A new scam is all around the internet at the moment: Some people receive emails claiming to be from Microsoft regarding a Windows update. People who received this particular email must not open it!
The discovery
The scam was made public by security researchers from Trustwave’s SpiderLabs, who discovered the malicious email which claims to include an important and urgent update from Microsoft to ultimately infect the computer of the user with the cyborg ransomware.
The email
The title of the email sounds like “Install Latest Microsoft Windows Update now!” or “Critical Microsoft Windows Update” which is a big red flag because Microsoft never pushes Windows updates through email, since they always release them through their operating system.

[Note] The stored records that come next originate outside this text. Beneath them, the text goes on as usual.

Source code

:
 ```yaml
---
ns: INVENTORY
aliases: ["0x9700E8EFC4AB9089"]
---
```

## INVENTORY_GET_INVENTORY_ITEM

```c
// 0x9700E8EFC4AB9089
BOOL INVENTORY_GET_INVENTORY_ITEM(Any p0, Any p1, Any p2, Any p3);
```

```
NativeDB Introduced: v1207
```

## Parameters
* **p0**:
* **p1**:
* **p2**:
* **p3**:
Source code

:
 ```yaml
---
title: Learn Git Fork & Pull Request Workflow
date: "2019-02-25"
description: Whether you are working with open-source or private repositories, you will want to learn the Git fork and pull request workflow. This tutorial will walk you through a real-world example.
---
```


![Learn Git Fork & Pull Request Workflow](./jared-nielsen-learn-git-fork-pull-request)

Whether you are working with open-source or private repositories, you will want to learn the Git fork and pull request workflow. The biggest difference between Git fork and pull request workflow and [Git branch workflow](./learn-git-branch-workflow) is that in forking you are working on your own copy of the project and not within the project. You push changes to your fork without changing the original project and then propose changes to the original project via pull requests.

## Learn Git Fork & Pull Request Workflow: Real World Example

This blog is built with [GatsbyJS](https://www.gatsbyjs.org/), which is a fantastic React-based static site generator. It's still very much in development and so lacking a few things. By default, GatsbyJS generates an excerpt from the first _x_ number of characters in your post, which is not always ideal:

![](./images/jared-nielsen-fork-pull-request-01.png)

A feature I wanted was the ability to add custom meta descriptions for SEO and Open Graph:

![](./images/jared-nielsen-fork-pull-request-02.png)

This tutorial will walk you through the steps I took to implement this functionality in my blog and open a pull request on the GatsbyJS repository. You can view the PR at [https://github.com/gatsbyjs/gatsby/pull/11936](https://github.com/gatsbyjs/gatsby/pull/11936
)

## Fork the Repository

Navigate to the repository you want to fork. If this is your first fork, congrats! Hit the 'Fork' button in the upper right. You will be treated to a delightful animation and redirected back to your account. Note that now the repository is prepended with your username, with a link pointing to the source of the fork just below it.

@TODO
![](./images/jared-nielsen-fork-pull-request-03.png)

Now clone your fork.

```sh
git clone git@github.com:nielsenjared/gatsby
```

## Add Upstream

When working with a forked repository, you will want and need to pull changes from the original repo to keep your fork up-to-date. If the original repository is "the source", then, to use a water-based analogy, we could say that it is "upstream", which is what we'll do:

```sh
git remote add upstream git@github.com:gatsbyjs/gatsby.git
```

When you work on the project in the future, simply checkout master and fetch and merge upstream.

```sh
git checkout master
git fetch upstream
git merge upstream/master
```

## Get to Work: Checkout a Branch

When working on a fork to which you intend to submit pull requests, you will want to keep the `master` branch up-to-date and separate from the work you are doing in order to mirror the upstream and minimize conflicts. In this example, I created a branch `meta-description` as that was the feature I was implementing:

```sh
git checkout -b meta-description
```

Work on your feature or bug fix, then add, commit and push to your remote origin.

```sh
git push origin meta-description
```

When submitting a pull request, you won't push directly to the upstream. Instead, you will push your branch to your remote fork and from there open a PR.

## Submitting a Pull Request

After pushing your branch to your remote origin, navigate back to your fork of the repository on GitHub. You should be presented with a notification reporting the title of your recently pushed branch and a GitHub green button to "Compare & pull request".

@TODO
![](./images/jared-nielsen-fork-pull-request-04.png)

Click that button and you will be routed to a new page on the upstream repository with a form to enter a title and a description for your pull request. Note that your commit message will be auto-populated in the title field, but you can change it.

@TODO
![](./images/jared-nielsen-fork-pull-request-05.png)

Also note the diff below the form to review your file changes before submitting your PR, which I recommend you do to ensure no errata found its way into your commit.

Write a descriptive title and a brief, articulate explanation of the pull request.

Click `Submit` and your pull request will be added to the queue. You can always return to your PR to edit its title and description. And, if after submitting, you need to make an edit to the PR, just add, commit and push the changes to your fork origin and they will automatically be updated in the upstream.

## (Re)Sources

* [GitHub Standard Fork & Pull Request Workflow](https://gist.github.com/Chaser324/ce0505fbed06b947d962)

The text of the email reads: “Please install the latest critical update from Microsoft attached to this email”. If this wasn’t already suspicious enough, the attachment of the email is a “.jpg” image which actually isn’t a picture but instead is an “.exe” file, which turned out to be a malicious .NET download designed by the attackers to install malware on the targeted system.
The Cyborg ransomware
After clicking the attachment from the email, the hidden executable within it accesses and downloads a file named “bitcoingenerator.exe” from a GitHub page with the name misterbtc2020.
After activation, the ransomware encrypts all of the files of the system it’s installed on and then appends them with a custom extension “777”. At this point, the system is compromised, a ransom note with the filename “Cyborg_DECRYPT.txt” is left on the desktop and ultimately the ransomware leaves a copy of itself named “bot.exe” at the root of the infected system.